# Data exploration

In [1]:
import laspy
from scipy.spatial import cKDTree
import numpy as np
from sklearn.decomposition import PCA

In [2]:
def get_spatial_subset(
    full_cloud, xmin: int, xmax: int, ymin: int, ymax: int
) -> laspy.lasdata.LasData:
    """
    Create a subset of a LAS file based on a bounding box in coordinates of the cloud file

    parameters:
    full_cloud: a laspy cloud object you want to subset from
    xmin,xmax,ymin

    returns: laspy.lasdata.LasData object
    """
    # create empty laspy collection to put the filtered points in that has the same format and file version as the original
    new_file = laspy.create(
        point_format=cloud.header.point_format, file_version=cloud.header.version
    )
    # create matrices of boolean values
    a = cloud.x > xmin
    b = cloud.x < xmax
    c = cloud.y > ymin
    d = cloud.y < ymax
    # subset the points and put them into the new laspy file
    new_file.points = full_cloud.points[a & b & c & d]
    return new_file


In [3]:
# load in the fully LAZ file
cloud = laspy.read(r'./data/AHN4_Noordwijk.laz')


In [4]:
# define the area of interest
xcenter = 89400
bbbox_size = 400
ycenter = 472868
xmin = xcenter - 0.5*bbbox_size
xmax = xcenter + 0.5*bbbox_size
ymin = ycenter - 0.5*bbbox_size
ymax = ycenter + 0.5*bbbox_size
print(f'Bounding box is between {xmin} and {xmax} in the x direction and {ymin} and {ymax} in the y direction (referenced to the coordinates in the LAZ file)')

Bounding box is between 89200.0 and 89600.0 in the x direction and 472668.0 and 473068.0 in the y direction (referenced to the coordinates in the LAZ file)


In [5]:
subset = get_spatial_subset(cloud,xmin,xmax,ymin,ymax)
subset.write('.\data\subsetted.las')

In [6]:
dataset = np.vstack((subset.X,subset.Y,subset.Z)).transpose()
tree = cKDTree(dataset)

In [7]:
# going to test this algorithm on a smaller subset Of the subset so it runs faster
test_set = subset.points.array[10:2000]

In [8]:
# setting up the extra dimensions to add back to the las file
dimension = laspy.point.format.ExtraBytesParams('normal','float64')
subset.add_extra_dim(dimension)
list(subset.point_format.extra_dimension_names)

['Deviation', 'Reflectance', 'Amplitude', 'normal']

In [9]:
# set up an empty array
normals = np.zeros(len(test_set))
for i,point in enumerate(test_set):
    x = point[0]
    y = point[1]
    z = point[2]
    neighbors_distance, neighbors_indices = tree.query((x,y,z),k=8)
    neighbors_points = tree.data[neighbors_indices]
    # set up pca model
    pca = PCA(n_components=3)

    pca.fit(neighbors_points)
    # get the Z value for the normal
    normal_vector = pca.components_.T[2]

    angle = np.rad2deg(np.arccos(normal_vector.dot([0,0,1])))
    normals[i] = angle
    

a) Investigate the data set: describe each of its columns and assess the spread in values in each column.

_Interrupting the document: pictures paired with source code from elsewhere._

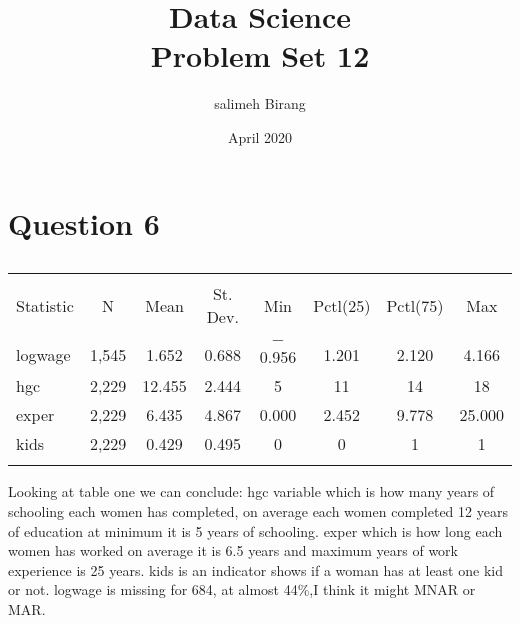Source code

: \documentclass{article}
\title{Data Science\\Problem Set 12}
\author{salimeh Birang }
\date{April 2020}
\begin{document}
\maketitle

\section*{Question 6}

\begin{table}[!htbp] \centering 
  \caption{} 
  \label{} 
\begin{tabular}{@{\extracolsep{5pt}}lccccccc} 
\\[-1.8ex]\hline 
\hline \\[-1.8ex] 
Statistic & \multicolumn{1}{c}{N} & \multicolumn{1}{c}{Mean} & \multicolumn{1}{c}{St. Dev.} & \multicolumn{1}{c}{Min} & \multicolumn{1}{c}{Pctl(25)} & \multicolumn{1}{c}{Pctl(75)} & \multicolumn{1}{c}{Max} \\ 
\hline \\[-1.8ex] 
logwage & 1,545 & 1.652 & 0.688 & $-$0.956 & 1.201 & 2.120 & 4.166 \\ 
hgc & 2,229 & 12.455 & 2.444 & 5 & 11 & 14 & 18 \\ 
exper & 2,229 & 6.435 & 4.867 & 0.000 & 2.452 & 9.778 & 25.000 \\ 
kids & 2,229 & 0.429 & 0.495 & 0 & 0 & 1 & 1 \\ 
\hline \\[-1.8ex] 
\end{tabular} 
\end{table} 
Looking at table one we can conclude: hgc variable which is how many years of schooling each women has completed, on average each women completed 12 years of education at minimum it is 5 years of schooling. exper which is how long each women has worked on average it is 6.5 years and maximum years of work experience is 25 years.  kids is an indicator shows if a woman has at least one kid or not. logwage is missing for 684, at almost 44\%,I think it might MNAR or MAR.




\newpage
\end{document}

What is the meaning of each attribute?

| Column name | max | min | average | description |
| ----------- | --- | --- | ------- | ----------- |
|  |  |  |  |  |





b) What are ways to create a subset? Select a suitable subset of the data and visualize it in 3D. Start small, and if computer and software permits, try a bit larger subset


c) Identify at least four different object classes. Choose your classes such that together these cover a large majority of your points.

1. building
2. grass
3. pavement
4. tree
5. beach

d) Analyse which spatial scales and spectral properties are useful to distinguish your classes.

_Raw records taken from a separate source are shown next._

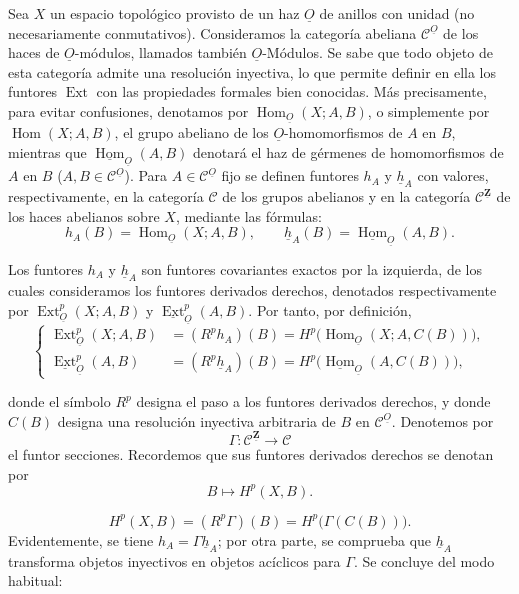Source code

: \documentclass[11pt,twoside,openany]{book}
\numberwithin{equation}{section}
\newcommand{\src}[1]{%
  \phantomsection\hypertarget{src:#1}{}%
  \marginpar{\raggedleft\footnotesize\sffamily #1}%
}
\newcommand{\Osh}{\underline{O}}
\newcommand{\Zsh}{\underline{\mathbf Z}}
\newcommand{\Ccat}{\mathcal C}
\newcommand{\Homsh}{\underline{\operatorname{Hom}}}
\newcommand{\Extsh}{\underline{\operatorname{Ext}}}
\newcommand{\hsh}{\underline{h}}
\newcommand{\fquote}[1]{\textquotedbl#1\textquotedbl}
\theoremstyle{plain}
\theoremstyle{definition}
\theoremstyle{remark}
\newcommand{\FgaUnitKey}{frontmatter}
\renewcommand{\src}[1]{%
  \phantomsection\hypertarget{src:\FgaUnitKey:#1}{}%
  \marginpar{\raggedleft\footnotesize\sffamily #1}%
}
\theoremstyle{plain}
\theoremstyle{definition}
\theoremstyle{remark}
\begin{document}
Sea $X$ un espacio topológico provisto de un haz $\Osh$ de anillos con unidad
(no necesariamente conmutativos). Consideramos la categoría abeliana
$\Ccat^{\Osh}$ de los haces de $\Osh$-módulos, llamados también $\Osh$-Módulos.
Se sabe que todo objeto de esta categoría admite una resolución inyectiva, lo que
permite definir en ella los funtores $\operatorname{Ext}$ con las propiedades
formales bien conocidas. Más precisamente, para evitar confusiones,
denotamos por $\operatorname{Hom}_{\Osh}(X;A,B)$, o simplemente por
$\operatorname{Hom}(X;A,B)$, el grupo abeliano de los $\Osh$-homomorfismos de $A$
en $B$, mientras que $\Homsh_{\Osh}(A,B)$ denotará el haz de gérmenes
de homomorfismos de $A$ en $B$ ($A,B\in\Ccat^{\Osh}$). Para
$A\in\Ccat^{\Osh}$ fijo se definen funtores $h_A$ y $\hsh_A$ con valores, respectivamente,
en la categoría $\Ccat$ de los grupos abelianos y en la categoría
$\Ccat^{\Zsh}$ de los haces abelianos sobre $X$, mediante las fórmulas:
\begin{equation}\tag{1.1}
  h_A(B)=\operatorname{Hom}_{\Osh}(X;A,B),
  \qquad
  \hsh_A(B)=\Homsh_{\Osh}(A,B).
\end{equation}

Los funtores $h_A$ y $\hsh_A$ son funtores covariantes exactos por la izquierda,
de los cuales consideramos los funtores derivados derechos, denotados respectivamente por
$\operatorname{Ext}_{\Osh}^{p}(X;A,B)$ y $\Extsh_{\Osh}^{p}(A,B)$. Por tanto,
por definición,
\begin{equation}\tag{1.2}
\left\{
\begin{aligned}
\operatorname{Ext}_{\Osh}^{p}(X;A,B)
  &= (R^{p}h_A)(B)
   = H^{p}\bigl(\operatorname{Hom}_{\Osh}(X;A,C(B))\bigr),\\
\Extsh_{\Osh}^{p}(A,B)
  &= (R^{p}\hsh_A)(B)
   = H^{p}\bigl(\Homsh_{\Osh}(A,C(B))\bigr),
\end{aligned}
\right.
\end{equation}

donde el símbolo $R^{p}$ designa el paso a los funtores derivados derechos, y donde
$C(B)$ designa una resolución inyectiva arbitraria de $B$ en $\Ccat^{\Osh}$.
Denotemos por
\[
  \Gamma:\Ccat^{\Zsh}\longrightarrow\Ccat
\]
el funtor \fquote{secciones}. Recordemos que sus funtores derivados derechos se
denotan por
\[
  B\longmapsto H^{p}(X,B).
\]

\src{170}
\begin{equation}\tag{1.3}
  H^{p}(X,B)=(R^{p}\Gamma)(B)=H^{p}\bigl(\Gamma(C(B))\bigr).
\end{equation}
Evidentemente, se tiene $h_A=\Gamma\hsh_A$; por otra parte, se comprueba que $\hsh_A$
transforma objetos inyectivos en objetos acíclicos para $\Gamma$. Se concluye del
modo habitual:
\end{document}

The following properties are typical of each of the classes

1. building
   1. taller than the surroundings 
2. grass
   1. high NDVI
   2. 
3. pavement
   1. 
4. tree
   1. taller that it is wide or long
5. beach

e) Extract training data for each of your object classes. Divide your training data in two parts, one for training, and one for validation. What could be the influence of  imbalances in your training data? How could your division in training and validation data affect your results?


f) Find a suitable implementation of the Random Forest algorithm. What are its parameters? What would be good settings for these parameters, given your classification task? Apply Random Forest on your data using only your observed features, to make sure your setup is correct.



# Questions
1. Describe the properties of the data (sub)set that you will classify: (i) How many points? (ii) What area does it cover? (iii) What observed features will you use? (iv) Visualize your final subset, including the useful observed features. (vi) Describe your at least four different object classes; For each point determine neighborhoods of k1, k2, ... points (using e.g. an efficient data structure), and use these k1, k2, ... points to estimate several feature values.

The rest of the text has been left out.